Which lines in the data below contain the word "컴퓨터에"? Return each of them.

Stored items from a collection

======

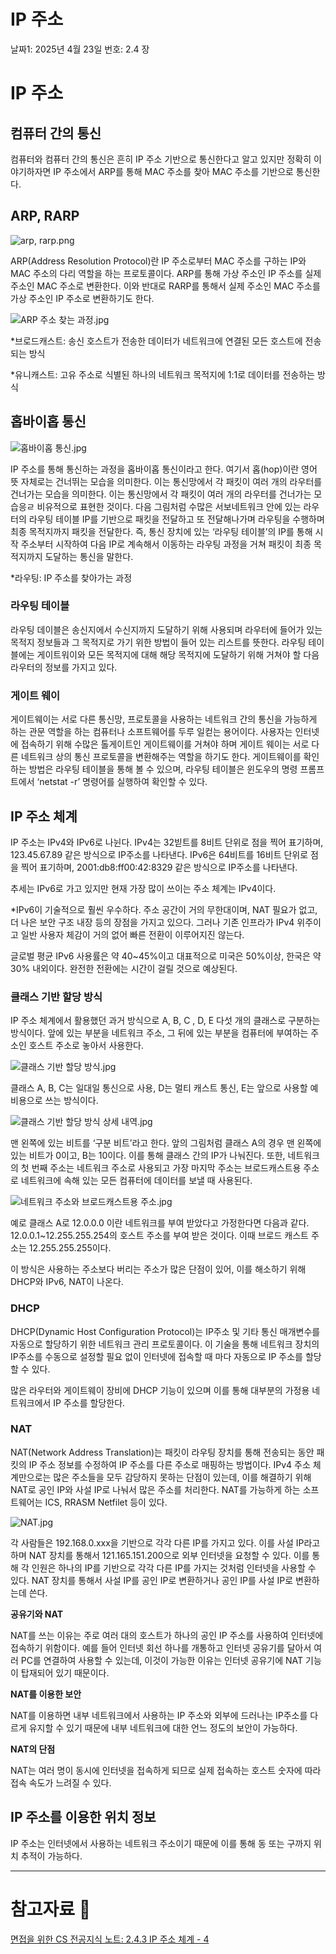 # IP 주소

날짜1: 2025년 4월 23일
번호: 2.4 장

# IP 주소

## 컴퓨터 간의 통신

컴퓨터와 컴퓨터 간의 통신은 흔히 IP 주소 기반으로 통신한다고 알고 있지만 정확히 이야기하자면 IP 주소에서 ARP를 통해 MAC 주소를 찾아 MAC 주소를 기반으로 통신한다. 

## ARP, RARP

![arp, rarp.png](arp_rarp.png)

ARP(Address Resolution Protocol)란 IP 주소로부터 MAC 주소를 구하는 IP와 MAC 주소의 다리 역할을 하는 프로토콜이다. ARP를 통해 가상 주소인 IP 주소를 실제 주소인 MAC 주소로 변환한다. 이와 반대로 RARP를 통해서 실제 주소인 MAC 주소를 가상 주소인 IP 주소로 변환하기도 한다. 

![ARP 주소 찾는 과정.jpg](ARP_%EC%A3%BC%EC%86%8C_%EC%B0%BE%EB%8A%94_%EA%B3%BC%EC%A0%95.jpg)

*브로드캐스트: 송신 호스트가 전송한 데이터가 네트워크에 연결된 모든 호스트에 전송되는 방식

*유니캐스트: 고유 주소로 식별된 하나의 네트워크 목적지에 1:1로 데이터를 전송하는 방식

## 홉바이홉 통신

![홉바이홉 통신.jpg](%ED%99%89%EB%B0%94%EC%9D%B4%ED%99%89_%ED%86%B5%EC%8B%A0.jpg)

IP 주소를 통해 통신하는 과정을 홉바이홉 통신이라고 한다. 여기서 홉(hop)이란 영어 뜻 자체로는 건너뛰는 모습을 의미한다. 이는 통신망에서 각 패킷이 여러 개의 라우터를 건너가는 모습을 의미한다. 이는 통신망에서 각 패킷이 여러 개의 라우터를 건너가는 모습응ㄹ 비유적으로 표현한 것이다. 다음 그림처럼 수많은 서보네트워크 안에 있는 라우터의 라우팅 테이블 IP를 기반으로 패킷을 전달하고 또 전달해나가며 라우팅을 수행하며 최종 목적지까지 패킷을 전달한다.  즉, 통신 장치에 있는 ‘라우팅 테이블’의 IP를 통해 시작 주소부터 시작하여 다음 IP로 계속해서 이동하는 라우팅 과정을 거쳐 패킷이 최종 목적지까지 도달하는 통신을 말한다. 

*라우팅: IP 주소를 찾아가는 과정 

### 라우팅 테이블

라우팅 데이블은 송신지에서 수신지까지 도달하기 위해 사용되며 라우터에 들어가 있는 목적지 정보들과 그 목적지로 가기 위한 방법이 들어 있는 리스트를 뜻한다. 라우팅 테이블에는 게이트워이와 모든 목적지에 대해 해당 목적지에 도달하기 위해 거쳐야 할 다음 라우터의 정보를 가지고 있다. 

### 게이트 웨이

게이트웨이는 서로 다른 통신망, 프로토콜을 사용하는 네트워크 간의 통신을 가능하게 하는 관문 역할을 하는 컴퓨터나 소프트웨어를 두루 일컫는 용어이다.  사용자는 인터넷에 접속하기 위해 수많은 톨게이트인 게이트웨이를 거쳐야 하며 게이트 웨이는 서로 다른 네트워크 상의 통신 프로토콜을 변환해주는 역할을 하기도 한다. 게이트웨이를 확인하는 방법은 라우팅 테이블을 통해 볼 수 있으며, 라우팅 테이블은 윈도우의 명령 프롬프트에서 ‘netstat -r’ 명령어를 실행하여 확인할 수 있다. 

## IP 주소 체계

IP 주소는 IPv4와 IPv6로 나뉜다. IPv4는 32빋트를 8비트 단위로 점을 찍어 표기하며, 123.45.67.89 같은 방식으로 IP주소를 나타낸다. IPv6은 64비트를 16비트 단위로 점을 찍어 표기하며, 2001:db8:ff00:42:8329 같은 방식으로 IP주소를 나타낸다. 

추세는 IPv6로 가고 있지만 현재 가장 많이 쓰이는 주소 체계는 IPv4이다. 

*IPv6이 기술적으로 훨씬 우수하다. 주소 공간이 거의 무한대이며, NAT 필요가 없고, 더 나은 보안 구조 내장 등의 장점을 가지고 있으다. 그러나 기존 인프라가 IPv4 위주이고 일반 사용자 체감이 거의 없어 빠른 전환이 이루어지진 않는다. 

글로벌 평균 IPv6 사용률은 약 40~45%이고 대표적으로 미국은 50%이상, 한국은 약 30% 내외이다. 완전한 전환에는 시간이 걸릴 것으로 예상된다. 

### 클래스 기반 할당 방식

IP 주소 체계에서 활용했던 과거 방식으로 A, B, C , D, E 다섯 개의 클래스로 구분하는 방식이다. 앞에 있는 부분을 네트워크 주소, 그 뒤에 있는 부분을 컴퓨터에 부여하는 주소인 호스트 주소로 놓아서 사용한다. 

![클래스 기반 할당 방식.jpg](%ED%81%B4%EB%9E%98%EC%8A%A4_%EA%B8%B0%EB%B0%98_%ED%95%A0%EB%8B%B9_%EB%B0%A9%EC%8B%9D.jpg)

클래스 A, B, C는 일대일 통신으로 사용, D는 멀티 캐스트 통신, E는 앞으로 사용할 예비용으로 쓰는 방식이다. 

![클래스 기반 할당 방식 상세 내역.jpg](%ED%81%B4%EB%9E%98%EC%8A%A4_%EA%B8%B0%EB%B0%98_%ED%95%A0%EB%8B%B9_%EB%B0%A9%EC%8B%9D_%EC%83%81%EC%84%B8_%EB%82%B4%EC%97%AD.jpg)

맨 왼쪽에 있는 비트를 ‘구분 비트’라고 한다. 앞의 그림처럼 클래스 A의 경우 맨 왼쪽에 있는 비트가 0이고, B는 10이다. 이를 통해 클래스 간의 IP가 나눠진다. 또한, 네트워크의 첫 번째 주소는 네트워크 주소로 사용되고 가장 마지막 주소는 브로드캐스트용 주소로 네트워크에 속해 있는 모든 컴퓨터에 데이터를 보낼 때 사용된다. 

![네트워크 주소와 브로드캐스트용 주소.jpg](%EB%84%A4%ED%8A%B8%EC%9B%8C%ED%81%AC_%EC%A3%BC%EC%86%8C%EC%99%80_%EB%B8%8C%EB%A1%9C%EB%93%9C%EC%BA%90%EC%8A%A4%ED%8A%B8%EC%9A%A9_%EC%A3%BC%EC%86%8C.jpg)

예로 클래스 A로 12.0.0.0 이란 네트워크를 부여 받았다고 가정한다면 다음과 같다. 12.0.0.1~12.255.255.254의 호스트 주소를 부여 받은 것이다. 이때 브로드 캐스트 주소는 12.255.255.255이다. 

이 방식은 사용하는 주소보다 버리는 주소가 많은 단점이 있어, 이를 해소하기 위해 DHCP와 IPv6, NAT이 나온다.   

### DHCP

DHCP(Dynamic Host Configuration Protocol)는 IP주소 및 기타 통신 매개변수를 자동으로 할당하기 위한 네트워크 관리 프로토콜이다. 이 기술을 통해 네트워크 장치의 IP주소를 수동으로 설정할 필요 없이 인터넷에 접속할 때 마다 자동으로 IP 주소를 할당할 수 있다. 

많은 라우터와 게이트웨이 장비에 DHCP 기능이 있으며 이를 통해 대부분의 가정용 네트워크에서 IP 주소를 할당한다. 

### NAT

NAT(Network Address Translation)는 패킷이 라우팅 장치를 통해 전송되는 동안 패킷의 IP 주소 정보를 수정하여 IP 주소를 다른 주소로 매핑하는 방법이다. IPv4 주소 체계만으로는 많은 주소들을 모두 감당하지 못하는 단점이 있는데, 이를 해결하기 위해 NAT로 공인 IP와 사설 IP로 나눠서 많은 주소를 처리한다. NAT를 가능하게 하는 소프트웨어는 ICS, RRASM Netfilet 등이 있다.

![NAT.jpg](NAT.jpg)

각 사람들은 192.168.0.xxx을 기반으로 각각 다른 IP를 가지고 있다. 이를 사설 IP라고 하며 NAT 장치를 통해서 121.165.151.200으로 외부 인터넷을 요청할 수 있다. 이를 통해 각 인원은 하나의 IP를 기반으로 각각 다른 IP를 가지는 것처럼 인터넷을 사용할 수 있다. NAT 장치를 통해서 사설 IP를 공인 IP로 변환하거나 공인 IP를 사설 IP로 변환하는데 쓴다. 

**공유기와 NAT**

NAT를 쓰는 이유는 주로 여러 대의 호스트가 하나의 공인 IP 주소를 사용하여 인터넷에 접속하기 위함이다. 예를 들어 인터넷 회선 하나를 개통하고 인터넷 공유기를 달아서 여러 PC를 연결하여 사용할 수 있는데, 이것이 가능한 이유는 인터넷 공유기에 NAT 기능이 탑재되어 있기 때문이다.

**NAT를 이용한 보안**

NAT를 이용하면 내부 네트워크에서 사용하는 IP 주소와 외부에 드러나는 IP주소를 다르게 유지할 수 있기 때문에 내부 네트워크에 대한 언느 정도의 보안이 가능하다. 

**NAT의 단점**

NAT는 여러 명이 동시에 인터넷을 접속하게 되므로 실제 접속하는 호스트 숫자에 따라 접속 속도가 느려질 수 있다. 

## IP 주소를 이용한 위치 정보

IP 주소는 인터넷에서 사용하는 네트워크 주소이기 때문에 이를 통해 동 또는 구까지 위치 추적이 가능하다. 

---

# 참고자료 📖

[면접을 위한 CS 전공지식 노트: 2.4.3 IP 주소 체계 - 4](https://thebook.io/080326/0118/)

======

● RESPONSE TO THIS TASK
IP 주소 체계에서 활용했던 과거 방식으로 A, B, C , D, E 다섯 개의 클래스로 구분하는 방식이다. 앞에 있는 부분을 네트워크 주소, 그 뒤에 있는 부분을 컴퓨터에 부여하는 주소인 호스트 주소로 놓아서 사용한다. 
맨 왼쪽에 있는 비트를 ‘구분 비트’라고 한다. 앞의 그림처럼 클래스 A의 경우 맨 왼쪽에 있는 비트가 0이고, B는 10이다. 이를 통해 클래스 간의 IP가 나눠진다. 또한, 네트워크의 첫 번째 주소는 네트워크 주소로 사용되고 가장 마지막 주소는 브로드캐스트용 주소로 네트워크에 속해 있는 모든 컴퓨터에 데이터를 보낼 때 사용된다. 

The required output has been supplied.